NOTE: If you use ‘special characters’ in your filenames such as ;
, #
,
spaces ' '
, and $
the special characters will be encoded per Web standards.
For more information, see this Wikipedia article on Percent-encoding.
The following figure is an example of the directory structure for a dataset ready for upload.
Install the DERIVA client tools
See the Deriva Clients document for installation instructions. This installer includes both a graphical desktop application called DERIVA Upload and a command-line interface called deriva-upload-cli.
Configure the DERIVA Upload app
This section applies only to the DERIVA Upload desktop application.
- Open the DERIVA-Upload application.
-
First time use: you will be asked to “Add server configuration now?” Click Yes.
-
In the Server Configuration dialog enter host
www.facebase.org
and Catalog ID1
. You may optionally add a DescriptionFaceBase
. Click OK. -
From the Options dialog click OK again.
-
From the main window, click Login to begin your session.
Upload files DERIVA Upload
- Click Browse (upper right hand side)
- Find and select the directory with the data files you organized.
- Click Open.
- Confirm that your files are all accounted for in the “Pending” state.

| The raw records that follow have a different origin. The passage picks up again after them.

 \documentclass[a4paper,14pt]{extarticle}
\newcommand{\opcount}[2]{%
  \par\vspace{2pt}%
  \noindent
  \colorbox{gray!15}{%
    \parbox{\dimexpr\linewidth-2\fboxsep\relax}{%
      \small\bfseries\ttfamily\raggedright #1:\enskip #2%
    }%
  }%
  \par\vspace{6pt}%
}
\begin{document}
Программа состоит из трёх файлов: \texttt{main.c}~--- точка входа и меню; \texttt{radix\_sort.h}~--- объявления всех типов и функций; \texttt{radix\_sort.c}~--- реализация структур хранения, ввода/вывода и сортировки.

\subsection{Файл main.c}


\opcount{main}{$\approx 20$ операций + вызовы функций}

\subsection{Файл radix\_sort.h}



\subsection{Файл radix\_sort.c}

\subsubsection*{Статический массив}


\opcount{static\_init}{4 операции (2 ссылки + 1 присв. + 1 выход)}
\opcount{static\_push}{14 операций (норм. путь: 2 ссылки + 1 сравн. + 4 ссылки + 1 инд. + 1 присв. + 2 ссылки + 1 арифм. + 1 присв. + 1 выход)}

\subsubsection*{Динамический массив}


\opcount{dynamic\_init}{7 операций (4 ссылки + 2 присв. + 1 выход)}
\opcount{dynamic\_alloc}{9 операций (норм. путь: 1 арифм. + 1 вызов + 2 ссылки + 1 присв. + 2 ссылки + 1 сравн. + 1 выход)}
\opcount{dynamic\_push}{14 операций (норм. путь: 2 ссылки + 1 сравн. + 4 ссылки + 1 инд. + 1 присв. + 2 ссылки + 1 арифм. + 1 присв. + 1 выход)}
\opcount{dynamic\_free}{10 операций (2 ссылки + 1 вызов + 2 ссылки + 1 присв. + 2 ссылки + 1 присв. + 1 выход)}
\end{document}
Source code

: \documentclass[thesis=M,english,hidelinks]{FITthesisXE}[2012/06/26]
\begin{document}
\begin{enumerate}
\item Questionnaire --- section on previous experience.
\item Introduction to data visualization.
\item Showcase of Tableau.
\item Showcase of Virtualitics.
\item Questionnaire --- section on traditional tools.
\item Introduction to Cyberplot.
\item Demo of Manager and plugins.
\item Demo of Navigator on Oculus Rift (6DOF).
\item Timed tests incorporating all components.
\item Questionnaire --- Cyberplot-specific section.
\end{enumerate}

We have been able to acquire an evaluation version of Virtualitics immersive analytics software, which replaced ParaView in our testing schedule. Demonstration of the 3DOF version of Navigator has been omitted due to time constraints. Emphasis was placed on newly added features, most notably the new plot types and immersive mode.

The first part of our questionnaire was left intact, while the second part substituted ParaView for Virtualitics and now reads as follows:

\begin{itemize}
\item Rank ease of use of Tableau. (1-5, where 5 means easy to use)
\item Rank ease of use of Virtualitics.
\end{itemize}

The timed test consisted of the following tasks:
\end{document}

- Click Upload (upper left hand side).
- Confirm that the status of all of your files are now in the “Completed” state.
If there are any errors, they should be reported in the status panel beneath the file listing panel.
Upload files with deriva-upload-cli
If you installed the DERIVA Clients you will find an application called “DERIVA Command Line Applications”. Running this application will open a terminal window with all DERIVA prerequisites and clients installed and ready to use.
- Establish an authentication token.
$ deriva-globus-auth-utils login --refresh --host www.facebase.org
- Upload files for a dataset.
$ deriva-upload-cli www.facebase.org path/to/<dataset-RID>
Errors will be reported to the standard output or error. Please send email to help@facebase.org and
include any listed errors. Run the command with the --debug
option to provide additional details. Use the
--help
option for more information on command-line options.
Review the uploaded files
Return to the FaceBase site to your Dataset record. Drill down through the Experiments and Replicates in order to see the data files that you have uploaded. Make sure that their metadata are correct. For example, if you uploaded raw sequencing files, make sure that the “paired” and “read” attributes are correct in the metadata seen on the site. If they are incorrect, click the ‘edit’ icon (pencil), correct the attribute(s), and click Save.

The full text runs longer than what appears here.